- Task details -
Find the lines below that contain the word "each" and count them. Only the number should be given.

*-*-*

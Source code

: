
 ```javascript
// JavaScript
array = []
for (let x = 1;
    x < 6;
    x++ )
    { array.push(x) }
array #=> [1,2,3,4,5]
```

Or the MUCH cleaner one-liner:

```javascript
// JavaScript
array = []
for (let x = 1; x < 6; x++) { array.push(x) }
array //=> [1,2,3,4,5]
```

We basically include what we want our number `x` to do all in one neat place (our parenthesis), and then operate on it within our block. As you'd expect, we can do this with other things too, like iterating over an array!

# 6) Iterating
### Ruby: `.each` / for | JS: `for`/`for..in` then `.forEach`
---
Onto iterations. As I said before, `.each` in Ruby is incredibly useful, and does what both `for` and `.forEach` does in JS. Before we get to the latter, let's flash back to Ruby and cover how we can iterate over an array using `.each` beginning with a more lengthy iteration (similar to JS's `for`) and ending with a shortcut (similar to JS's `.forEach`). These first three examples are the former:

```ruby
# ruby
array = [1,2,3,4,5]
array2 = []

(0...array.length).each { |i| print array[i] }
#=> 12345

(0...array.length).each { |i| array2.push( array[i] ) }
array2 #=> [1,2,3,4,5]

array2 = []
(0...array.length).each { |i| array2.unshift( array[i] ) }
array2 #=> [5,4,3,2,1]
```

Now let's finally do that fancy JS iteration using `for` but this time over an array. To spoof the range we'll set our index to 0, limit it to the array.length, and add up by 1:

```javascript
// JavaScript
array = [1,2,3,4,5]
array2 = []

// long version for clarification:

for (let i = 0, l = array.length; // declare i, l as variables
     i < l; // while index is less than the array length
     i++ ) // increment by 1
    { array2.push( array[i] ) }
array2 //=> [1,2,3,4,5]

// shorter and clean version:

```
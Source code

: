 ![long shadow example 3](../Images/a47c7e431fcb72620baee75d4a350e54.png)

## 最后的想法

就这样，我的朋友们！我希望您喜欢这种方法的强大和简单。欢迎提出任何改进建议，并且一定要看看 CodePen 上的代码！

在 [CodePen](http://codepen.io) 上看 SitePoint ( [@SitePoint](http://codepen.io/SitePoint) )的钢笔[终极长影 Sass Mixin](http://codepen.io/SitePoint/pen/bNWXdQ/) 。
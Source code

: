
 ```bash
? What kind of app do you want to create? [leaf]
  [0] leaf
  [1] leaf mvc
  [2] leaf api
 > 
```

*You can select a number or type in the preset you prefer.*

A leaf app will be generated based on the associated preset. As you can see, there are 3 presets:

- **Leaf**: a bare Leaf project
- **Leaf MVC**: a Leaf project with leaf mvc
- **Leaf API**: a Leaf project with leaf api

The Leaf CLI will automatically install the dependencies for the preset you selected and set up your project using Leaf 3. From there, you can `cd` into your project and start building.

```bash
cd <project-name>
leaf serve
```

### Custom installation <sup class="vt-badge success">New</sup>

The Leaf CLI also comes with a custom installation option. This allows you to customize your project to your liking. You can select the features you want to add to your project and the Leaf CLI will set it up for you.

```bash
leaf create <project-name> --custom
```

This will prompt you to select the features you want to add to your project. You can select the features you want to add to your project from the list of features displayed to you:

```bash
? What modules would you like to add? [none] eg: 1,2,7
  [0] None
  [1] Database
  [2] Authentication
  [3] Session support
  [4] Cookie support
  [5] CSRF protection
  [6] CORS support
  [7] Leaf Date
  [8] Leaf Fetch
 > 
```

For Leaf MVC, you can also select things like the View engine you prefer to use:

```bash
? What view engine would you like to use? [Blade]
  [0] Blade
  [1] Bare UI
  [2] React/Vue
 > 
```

*-*-*

- Exercise solution -
5